-- YOUR GOAL --
Identify each line in the records below that contains the word "command", and copy it.

[Collected data]

-------

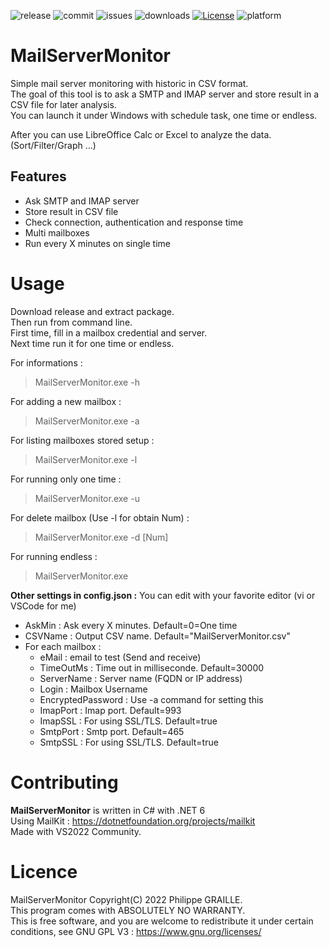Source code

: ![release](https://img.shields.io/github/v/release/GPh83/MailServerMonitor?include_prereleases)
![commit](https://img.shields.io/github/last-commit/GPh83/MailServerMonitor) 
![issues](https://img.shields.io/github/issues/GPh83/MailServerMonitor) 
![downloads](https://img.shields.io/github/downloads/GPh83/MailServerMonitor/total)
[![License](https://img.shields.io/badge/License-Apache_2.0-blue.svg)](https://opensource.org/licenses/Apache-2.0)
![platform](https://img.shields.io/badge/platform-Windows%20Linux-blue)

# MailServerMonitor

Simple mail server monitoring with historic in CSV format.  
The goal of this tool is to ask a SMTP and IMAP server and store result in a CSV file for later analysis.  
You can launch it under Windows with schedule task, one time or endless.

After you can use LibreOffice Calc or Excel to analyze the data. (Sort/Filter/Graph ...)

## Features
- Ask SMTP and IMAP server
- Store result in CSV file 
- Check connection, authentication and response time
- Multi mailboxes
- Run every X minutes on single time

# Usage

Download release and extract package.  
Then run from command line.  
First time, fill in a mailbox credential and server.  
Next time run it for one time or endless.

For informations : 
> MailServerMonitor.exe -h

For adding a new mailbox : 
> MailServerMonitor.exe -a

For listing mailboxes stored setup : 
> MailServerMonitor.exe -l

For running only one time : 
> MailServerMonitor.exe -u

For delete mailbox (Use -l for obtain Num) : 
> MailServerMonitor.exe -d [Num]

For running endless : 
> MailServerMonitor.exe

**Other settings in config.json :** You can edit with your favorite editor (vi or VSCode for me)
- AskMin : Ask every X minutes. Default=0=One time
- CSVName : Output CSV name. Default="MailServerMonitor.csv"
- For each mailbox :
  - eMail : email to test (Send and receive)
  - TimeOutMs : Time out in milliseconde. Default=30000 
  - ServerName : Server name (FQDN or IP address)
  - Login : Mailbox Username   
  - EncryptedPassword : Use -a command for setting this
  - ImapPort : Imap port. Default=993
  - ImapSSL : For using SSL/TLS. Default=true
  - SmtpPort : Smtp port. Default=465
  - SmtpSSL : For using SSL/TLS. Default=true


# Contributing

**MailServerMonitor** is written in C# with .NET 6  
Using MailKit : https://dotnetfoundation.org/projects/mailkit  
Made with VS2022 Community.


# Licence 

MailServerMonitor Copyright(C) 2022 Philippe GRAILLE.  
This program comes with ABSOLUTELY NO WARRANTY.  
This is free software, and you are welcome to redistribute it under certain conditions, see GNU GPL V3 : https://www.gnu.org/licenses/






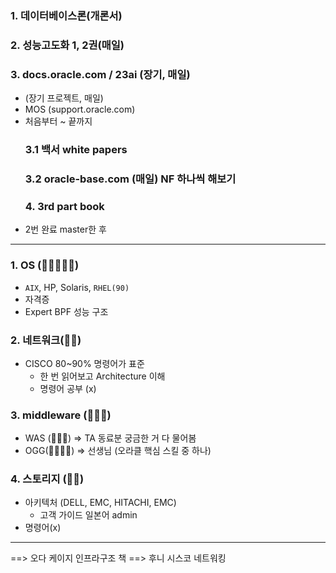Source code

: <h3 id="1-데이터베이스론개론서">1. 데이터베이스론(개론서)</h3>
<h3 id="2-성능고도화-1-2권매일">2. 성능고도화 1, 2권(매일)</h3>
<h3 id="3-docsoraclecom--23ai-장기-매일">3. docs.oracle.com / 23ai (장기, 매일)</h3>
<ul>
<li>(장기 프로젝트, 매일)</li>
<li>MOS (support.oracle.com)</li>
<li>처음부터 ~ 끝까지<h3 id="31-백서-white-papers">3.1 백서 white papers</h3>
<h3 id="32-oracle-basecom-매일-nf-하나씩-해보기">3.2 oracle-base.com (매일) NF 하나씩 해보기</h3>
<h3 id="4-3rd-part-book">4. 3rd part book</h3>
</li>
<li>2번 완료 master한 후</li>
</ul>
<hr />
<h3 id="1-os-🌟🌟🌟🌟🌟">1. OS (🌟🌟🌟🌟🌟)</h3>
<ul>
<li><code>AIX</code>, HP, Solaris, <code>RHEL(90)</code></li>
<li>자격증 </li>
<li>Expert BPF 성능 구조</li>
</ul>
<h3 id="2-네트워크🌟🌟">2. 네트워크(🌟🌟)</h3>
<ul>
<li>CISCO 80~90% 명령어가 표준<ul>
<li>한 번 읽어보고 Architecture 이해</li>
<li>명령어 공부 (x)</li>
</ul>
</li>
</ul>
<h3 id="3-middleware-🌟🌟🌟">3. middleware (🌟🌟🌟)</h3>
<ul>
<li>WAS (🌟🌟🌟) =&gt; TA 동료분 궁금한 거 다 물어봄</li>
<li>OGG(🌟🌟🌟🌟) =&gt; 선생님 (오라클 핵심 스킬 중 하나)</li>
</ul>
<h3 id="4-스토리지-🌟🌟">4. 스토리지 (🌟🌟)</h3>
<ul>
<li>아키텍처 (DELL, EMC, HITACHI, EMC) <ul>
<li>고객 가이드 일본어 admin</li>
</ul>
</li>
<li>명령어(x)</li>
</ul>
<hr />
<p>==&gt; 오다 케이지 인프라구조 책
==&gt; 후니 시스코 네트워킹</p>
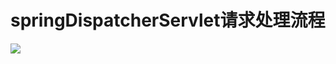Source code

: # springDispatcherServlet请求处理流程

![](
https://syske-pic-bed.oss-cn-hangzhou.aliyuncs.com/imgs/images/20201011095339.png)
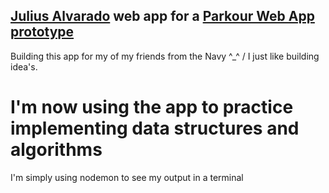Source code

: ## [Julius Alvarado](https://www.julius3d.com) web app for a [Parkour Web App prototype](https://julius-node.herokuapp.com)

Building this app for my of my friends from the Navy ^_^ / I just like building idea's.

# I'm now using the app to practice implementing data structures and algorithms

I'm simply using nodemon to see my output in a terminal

-------

-- EXERCISE RESPONSE --
Then run from command line.  
  - EncryptedPassword : Use -a command for setting this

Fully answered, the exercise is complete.